=== Begin Enclosure ===

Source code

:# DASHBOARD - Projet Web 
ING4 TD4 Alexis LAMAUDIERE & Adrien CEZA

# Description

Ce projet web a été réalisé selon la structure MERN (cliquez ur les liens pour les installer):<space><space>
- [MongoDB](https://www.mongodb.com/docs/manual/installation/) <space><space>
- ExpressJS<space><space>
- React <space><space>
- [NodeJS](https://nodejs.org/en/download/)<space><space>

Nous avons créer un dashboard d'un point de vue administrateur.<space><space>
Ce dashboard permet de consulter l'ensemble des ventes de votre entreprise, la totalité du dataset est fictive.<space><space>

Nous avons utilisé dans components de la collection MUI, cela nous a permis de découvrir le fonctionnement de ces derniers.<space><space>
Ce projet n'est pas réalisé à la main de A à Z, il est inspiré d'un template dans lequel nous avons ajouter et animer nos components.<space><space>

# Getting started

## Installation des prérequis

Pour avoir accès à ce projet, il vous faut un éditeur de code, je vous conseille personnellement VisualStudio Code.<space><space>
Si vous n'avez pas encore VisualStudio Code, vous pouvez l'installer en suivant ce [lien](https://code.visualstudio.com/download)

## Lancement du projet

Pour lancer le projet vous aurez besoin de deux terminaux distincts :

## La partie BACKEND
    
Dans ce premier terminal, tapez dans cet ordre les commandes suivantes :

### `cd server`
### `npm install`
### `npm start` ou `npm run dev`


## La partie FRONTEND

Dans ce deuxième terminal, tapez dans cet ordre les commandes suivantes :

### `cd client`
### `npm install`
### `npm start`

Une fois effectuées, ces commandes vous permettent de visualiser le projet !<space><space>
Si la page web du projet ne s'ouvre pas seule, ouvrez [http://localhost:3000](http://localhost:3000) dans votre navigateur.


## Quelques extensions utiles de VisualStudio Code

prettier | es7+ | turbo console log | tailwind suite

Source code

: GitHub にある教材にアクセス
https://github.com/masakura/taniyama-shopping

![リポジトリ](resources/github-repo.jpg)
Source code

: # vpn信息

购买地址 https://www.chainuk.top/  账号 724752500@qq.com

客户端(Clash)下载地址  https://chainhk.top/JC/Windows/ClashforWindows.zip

=== End Enclosure ===

_Work to complete_
Pick from the records each line that contains the word "suivantes" and show it.

_Result for this exercise_
Dans ce premier terminal, tapez dans cet ordre les commandes suivantes :
Dans ce deuxième terminal, tapez dans cet ordre les commandes suivantes :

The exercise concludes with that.